We are currently building a search tool based on elasticsearch and our query involves matching nearest value to user input values. Say user inputs [1,10,100,1000,10000] it should return closest value available in our index to each of those elements in the array.
Right now we are using the following query to retrieve values one at a time and we are passing user input array via loop and its really slow.
{
"query": {
"term": {"CHR": "chr1"}
},
"sort" : {
"_script" : {
"type" : "number",
"script" : {
"lang": "painless",
"params": {
"factor": 10000
},
"inline": "def cur = 0; cur = (params.factor - doc['START'].value); if (cur < 0) { cur = cur * -1 } else { cur = cur}" },
"order" : "asc"
}
}
}
Our requirement is that the factor would take an array of integers rather than a single value and gives our the first closest value that it finds in our index.
The complete python function is posted below (Python)
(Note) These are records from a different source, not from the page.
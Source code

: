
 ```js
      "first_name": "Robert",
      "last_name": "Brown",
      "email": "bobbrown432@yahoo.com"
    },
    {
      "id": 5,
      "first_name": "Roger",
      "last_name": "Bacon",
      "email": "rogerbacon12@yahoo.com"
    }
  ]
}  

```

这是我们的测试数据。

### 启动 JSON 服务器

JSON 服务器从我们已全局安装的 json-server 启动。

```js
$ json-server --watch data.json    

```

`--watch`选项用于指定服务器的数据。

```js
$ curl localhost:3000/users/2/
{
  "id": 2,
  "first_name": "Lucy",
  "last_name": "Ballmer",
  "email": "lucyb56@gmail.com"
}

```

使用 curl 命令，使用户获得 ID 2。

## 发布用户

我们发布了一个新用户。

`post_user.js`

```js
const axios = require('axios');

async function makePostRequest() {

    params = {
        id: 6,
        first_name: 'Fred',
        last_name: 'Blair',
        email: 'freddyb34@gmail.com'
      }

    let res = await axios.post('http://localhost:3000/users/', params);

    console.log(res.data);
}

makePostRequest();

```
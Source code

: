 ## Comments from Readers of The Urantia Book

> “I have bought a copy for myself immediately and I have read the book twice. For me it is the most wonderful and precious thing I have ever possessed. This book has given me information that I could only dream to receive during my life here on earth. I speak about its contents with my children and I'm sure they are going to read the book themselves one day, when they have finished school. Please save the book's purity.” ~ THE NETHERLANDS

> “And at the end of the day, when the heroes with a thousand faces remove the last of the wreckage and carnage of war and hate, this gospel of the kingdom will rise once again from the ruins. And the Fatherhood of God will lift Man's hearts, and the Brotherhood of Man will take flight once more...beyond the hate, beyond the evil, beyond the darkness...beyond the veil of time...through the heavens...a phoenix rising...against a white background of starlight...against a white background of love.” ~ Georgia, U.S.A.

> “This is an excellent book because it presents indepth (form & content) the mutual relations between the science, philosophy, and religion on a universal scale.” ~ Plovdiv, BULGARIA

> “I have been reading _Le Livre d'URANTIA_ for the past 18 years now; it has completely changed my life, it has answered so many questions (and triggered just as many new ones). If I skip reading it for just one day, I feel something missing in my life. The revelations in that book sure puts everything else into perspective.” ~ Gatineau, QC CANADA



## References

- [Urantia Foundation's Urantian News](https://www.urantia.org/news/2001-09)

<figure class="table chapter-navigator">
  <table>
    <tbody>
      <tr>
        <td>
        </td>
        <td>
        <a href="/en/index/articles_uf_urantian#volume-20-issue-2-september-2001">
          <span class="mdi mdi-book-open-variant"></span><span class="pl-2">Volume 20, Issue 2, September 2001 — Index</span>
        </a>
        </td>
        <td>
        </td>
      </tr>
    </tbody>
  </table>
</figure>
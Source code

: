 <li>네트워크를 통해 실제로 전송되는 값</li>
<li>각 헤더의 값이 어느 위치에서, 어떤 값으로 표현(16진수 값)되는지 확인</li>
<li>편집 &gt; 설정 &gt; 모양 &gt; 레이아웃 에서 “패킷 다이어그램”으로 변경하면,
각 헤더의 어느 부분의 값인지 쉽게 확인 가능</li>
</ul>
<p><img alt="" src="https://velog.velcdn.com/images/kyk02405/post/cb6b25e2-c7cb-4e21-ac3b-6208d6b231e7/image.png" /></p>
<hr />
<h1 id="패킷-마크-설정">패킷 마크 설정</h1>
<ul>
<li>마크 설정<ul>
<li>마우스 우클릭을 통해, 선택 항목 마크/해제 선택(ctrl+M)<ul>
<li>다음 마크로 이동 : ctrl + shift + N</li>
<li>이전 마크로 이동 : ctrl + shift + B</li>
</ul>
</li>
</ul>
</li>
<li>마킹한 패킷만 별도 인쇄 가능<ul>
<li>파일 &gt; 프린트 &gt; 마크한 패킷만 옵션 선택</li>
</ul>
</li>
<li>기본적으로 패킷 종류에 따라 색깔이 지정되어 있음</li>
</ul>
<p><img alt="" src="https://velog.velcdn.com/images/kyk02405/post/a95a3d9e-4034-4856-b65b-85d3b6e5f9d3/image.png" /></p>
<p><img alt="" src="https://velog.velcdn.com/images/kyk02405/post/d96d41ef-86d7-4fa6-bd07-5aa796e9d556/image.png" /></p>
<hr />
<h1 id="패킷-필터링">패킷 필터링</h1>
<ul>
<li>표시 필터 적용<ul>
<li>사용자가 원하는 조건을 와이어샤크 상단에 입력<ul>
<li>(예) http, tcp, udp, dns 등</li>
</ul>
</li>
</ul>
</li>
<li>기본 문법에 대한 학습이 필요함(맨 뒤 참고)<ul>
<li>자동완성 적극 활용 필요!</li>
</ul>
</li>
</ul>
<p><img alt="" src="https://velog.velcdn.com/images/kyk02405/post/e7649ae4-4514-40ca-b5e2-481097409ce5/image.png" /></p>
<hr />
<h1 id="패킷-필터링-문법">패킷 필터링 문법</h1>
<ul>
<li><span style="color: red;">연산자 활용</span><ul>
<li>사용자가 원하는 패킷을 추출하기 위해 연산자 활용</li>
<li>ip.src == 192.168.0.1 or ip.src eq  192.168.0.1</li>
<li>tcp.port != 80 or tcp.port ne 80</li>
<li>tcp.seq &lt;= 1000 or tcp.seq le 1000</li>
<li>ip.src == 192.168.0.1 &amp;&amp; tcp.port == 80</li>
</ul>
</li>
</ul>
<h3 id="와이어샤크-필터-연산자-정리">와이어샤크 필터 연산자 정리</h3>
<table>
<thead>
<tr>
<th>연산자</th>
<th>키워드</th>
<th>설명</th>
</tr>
def gene_peek(coordinate, chr):
peek_liver = []
for i in range(0,len(coordinate)):
a = int(coordinate[i])
res = requests.post("http://localhost:9200/lab/peek_liver/_search?pretty=true&scroll=10m&size=1", json={
"query": {
"term": {"CHR": chr[i]}
},
"sort" : {
"_script" : {
"type" : "number",
"script" : {
"lang": "painless",
"params": {
"factor": a
},
"inline": "def cur = 0; cur = (params.factor - doc['START'].value); if (cur < 0) { cur = cur * -1 } else { cur = cur}" },
"order" : "asc"
}
}
})
data = res.json()
peek_liver.append(data["hits"]["hits"][0]["_source"])
return peek_liver
Any help would be greatly appreciated. Thanks.